La grossesse, malgré tout

Le tableau qui vient d'être fait de la grossesse en prison ne semble pas idyllique et nous mène à penser qu'il n'est pas aisé d'être enceinte derrière les barreaux. Néanmoins, ces grossesses ont lieu et elles se déroulent bien pour la plupart. Pourquoi ? Parce que même si la femme enceinte se trouve "loin" du circuit hospitalier traditionnel quant au suivi médical, et "loin" des siens quant à l'accompagnement psychologique, elle bénéficie tout de même de beaucoup d'aide et de soutien.
La détenue enceinte trouve très souvent auprès d'une ou plusieurs détenues une mère, une sœur de substitut qui va la materner, l'accompagner tout au long de sa grossesse. Elle bénéficie de l'attention de ses co-cellulaires qui l'exemptent de ménage, cantinent pour elle (possibilité d'acheter des produits à l'extérieur) voire tricotent pour le bébé. Ses conditions de détention s'améliorent : possibilité de douche quotidienne, complément de repas et des surveillantes pour la plupart bienveillantes. Elle peut consulter un psychologue et profiter d'un suivi qu'elle n'aurait pas nécessairement mis en place à l'extérieur. Elle bénéficie également d'un accès facile et rapide au service médical présent en détention 5 à 6 jours par semaine.

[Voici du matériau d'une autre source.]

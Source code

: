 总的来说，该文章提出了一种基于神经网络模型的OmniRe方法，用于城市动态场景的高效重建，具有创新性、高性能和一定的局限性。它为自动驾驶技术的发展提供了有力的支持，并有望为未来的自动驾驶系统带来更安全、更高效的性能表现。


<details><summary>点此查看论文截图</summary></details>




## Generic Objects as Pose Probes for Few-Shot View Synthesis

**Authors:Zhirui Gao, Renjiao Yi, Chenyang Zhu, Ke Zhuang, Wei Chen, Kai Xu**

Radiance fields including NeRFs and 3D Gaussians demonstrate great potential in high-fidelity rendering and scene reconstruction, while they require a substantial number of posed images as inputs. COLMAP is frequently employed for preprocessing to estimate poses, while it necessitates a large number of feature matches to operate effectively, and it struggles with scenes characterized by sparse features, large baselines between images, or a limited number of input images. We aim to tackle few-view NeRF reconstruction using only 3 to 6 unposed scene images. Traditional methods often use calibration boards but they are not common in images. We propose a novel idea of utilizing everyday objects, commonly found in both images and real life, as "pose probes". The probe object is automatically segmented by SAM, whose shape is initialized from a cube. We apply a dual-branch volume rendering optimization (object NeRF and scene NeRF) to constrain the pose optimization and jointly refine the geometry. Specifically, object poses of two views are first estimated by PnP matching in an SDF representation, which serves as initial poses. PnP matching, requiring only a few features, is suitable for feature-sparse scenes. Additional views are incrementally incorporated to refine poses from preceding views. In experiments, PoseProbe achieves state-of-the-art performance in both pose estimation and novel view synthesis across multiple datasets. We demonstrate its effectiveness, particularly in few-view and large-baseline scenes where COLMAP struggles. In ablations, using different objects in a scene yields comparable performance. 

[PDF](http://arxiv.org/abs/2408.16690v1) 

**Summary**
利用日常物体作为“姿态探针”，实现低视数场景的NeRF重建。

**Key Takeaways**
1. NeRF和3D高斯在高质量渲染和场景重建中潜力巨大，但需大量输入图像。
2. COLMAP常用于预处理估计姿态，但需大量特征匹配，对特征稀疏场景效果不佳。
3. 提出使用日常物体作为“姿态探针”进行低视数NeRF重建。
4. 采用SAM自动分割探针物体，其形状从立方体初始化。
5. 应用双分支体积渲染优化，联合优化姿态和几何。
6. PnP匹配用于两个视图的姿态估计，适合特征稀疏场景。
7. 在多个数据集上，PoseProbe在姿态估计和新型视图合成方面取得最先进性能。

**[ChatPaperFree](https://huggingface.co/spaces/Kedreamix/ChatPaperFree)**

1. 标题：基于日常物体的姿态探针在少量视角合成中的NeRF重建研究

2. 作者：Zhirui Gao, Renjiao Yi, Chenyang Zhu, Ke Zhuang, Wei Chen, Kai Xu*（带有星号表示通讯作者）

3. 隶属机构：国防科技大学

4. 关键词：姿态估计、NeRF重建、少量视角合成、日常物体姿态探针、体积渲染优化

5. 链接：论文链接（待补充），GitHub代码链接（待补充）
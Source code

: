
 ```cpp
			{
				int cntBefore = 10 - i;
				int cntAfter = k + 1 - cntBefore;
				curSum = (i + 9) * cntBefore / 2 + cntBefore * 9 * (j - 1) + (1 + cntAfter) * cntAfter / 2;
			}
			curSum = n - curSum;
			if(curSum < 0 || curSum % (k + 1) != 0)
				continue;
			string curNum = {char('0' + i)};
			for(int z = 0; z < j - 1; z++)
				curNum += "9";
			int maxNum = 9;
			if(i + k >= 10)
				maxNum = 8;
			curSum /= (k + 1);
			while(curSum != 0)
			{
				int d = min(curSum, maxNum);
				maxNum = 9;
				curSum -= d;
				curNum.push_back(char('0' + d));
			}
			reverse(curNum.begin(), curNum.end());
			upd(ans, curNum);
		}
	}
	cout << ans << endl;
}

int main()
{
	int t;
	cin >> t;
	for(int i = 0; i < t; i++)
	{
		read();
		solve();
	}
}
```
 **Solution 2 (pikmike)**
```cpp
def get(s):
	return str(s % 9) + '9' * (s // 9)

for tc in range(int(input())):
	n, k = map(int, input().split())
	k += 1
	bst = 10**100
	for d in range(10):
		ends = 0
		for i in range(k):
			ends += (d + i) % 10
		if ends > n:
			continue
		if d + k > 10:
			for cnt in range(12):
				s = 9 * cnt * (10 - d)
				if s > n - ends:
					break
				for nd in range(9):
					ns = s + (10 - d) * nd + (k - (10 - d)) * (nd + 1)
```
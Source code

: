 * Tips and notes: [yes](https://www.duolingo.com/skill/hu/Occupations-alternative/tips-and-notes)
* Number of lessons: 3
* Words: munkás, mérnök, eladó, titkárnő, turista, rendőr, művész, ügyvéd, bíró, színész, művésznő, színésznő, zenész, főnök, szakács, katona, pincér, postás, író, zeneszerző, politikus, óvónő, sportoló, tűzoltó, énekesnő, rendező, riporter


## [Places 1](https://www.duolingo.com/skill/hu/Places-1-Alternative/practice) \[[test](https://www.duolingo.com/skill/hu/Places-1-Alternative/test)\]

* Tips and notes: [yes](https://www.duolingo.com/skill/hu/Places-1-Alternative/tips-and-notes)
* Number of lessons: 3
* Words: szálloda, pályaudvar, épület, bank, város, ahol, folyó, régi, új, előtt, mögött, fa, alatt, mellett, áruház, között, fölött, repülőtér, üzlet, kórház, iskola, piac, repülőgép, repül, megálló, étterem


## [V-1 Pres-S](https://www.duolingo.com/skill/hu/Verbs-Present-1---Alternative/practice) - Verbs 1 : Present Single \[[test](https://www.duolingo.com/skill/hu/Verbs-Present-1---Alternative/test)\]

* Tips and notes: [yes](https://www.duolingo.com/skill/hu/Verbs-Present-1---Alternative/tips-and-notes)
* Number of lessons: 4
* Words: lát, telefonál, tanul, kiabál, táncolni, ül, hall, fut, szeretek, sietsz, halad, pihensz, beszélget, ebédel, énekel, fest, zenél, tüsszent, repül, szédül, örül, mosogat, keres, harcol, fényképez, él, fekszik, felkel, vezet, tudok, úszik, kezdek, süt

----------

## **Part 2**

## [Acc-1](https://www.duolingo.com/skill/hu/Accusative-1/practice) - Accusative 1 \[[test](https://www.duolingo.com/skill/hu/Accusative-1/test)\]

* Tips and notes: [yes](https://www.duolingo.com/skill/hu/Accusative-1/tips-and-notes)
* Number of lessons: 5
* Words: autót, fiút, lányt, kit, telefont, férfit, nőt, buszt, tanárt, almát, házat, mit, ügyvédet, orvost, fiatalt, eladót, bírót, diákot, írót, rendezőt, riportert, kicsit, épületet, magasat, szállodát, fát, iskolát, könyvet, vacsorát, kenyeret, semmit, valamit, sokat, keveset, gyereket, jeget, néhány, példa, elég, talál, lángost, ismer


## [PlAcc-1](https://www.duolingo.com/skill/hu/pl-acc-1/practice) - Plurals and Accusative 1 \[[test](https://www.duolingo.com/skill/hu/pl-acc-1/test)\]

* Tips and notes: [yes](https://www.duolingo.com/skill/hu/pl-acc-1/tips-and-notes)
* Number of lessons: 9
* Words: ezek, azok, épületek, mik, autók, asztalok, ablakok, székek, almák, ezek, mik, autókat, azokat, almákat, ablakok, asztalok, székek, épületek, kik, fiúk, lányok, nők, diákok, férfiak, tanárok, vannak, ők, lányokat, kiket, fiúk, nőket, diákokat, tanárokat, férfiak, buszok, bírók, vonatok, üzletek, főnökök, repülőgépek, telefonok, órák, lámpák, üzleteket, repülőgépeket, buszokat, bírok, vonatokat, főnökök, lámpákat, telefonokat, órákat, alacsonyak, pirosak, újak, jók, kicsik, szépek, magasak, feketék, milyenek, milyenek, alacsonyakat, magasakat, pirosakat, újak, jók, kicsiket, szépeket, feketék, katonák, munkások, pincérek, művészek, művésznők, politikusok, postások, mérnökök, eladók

Ainsi

Elle bénéficie de l'attention de tous

pour certaines femmes, en situation précaire à l'extérieur, isolée sur le plan social, le suivi médical sera bien meilleur en détention.

Nous pouvons maintenant répondre à notre question : oui, il est possible de vivre sa grossesse en prison même si cela impose des contraintes. Grâce à l'implication de l'équipe médicale et à la solidarité qui peut voir le jour entre détenues, ces contraintes peuvent être surmontées.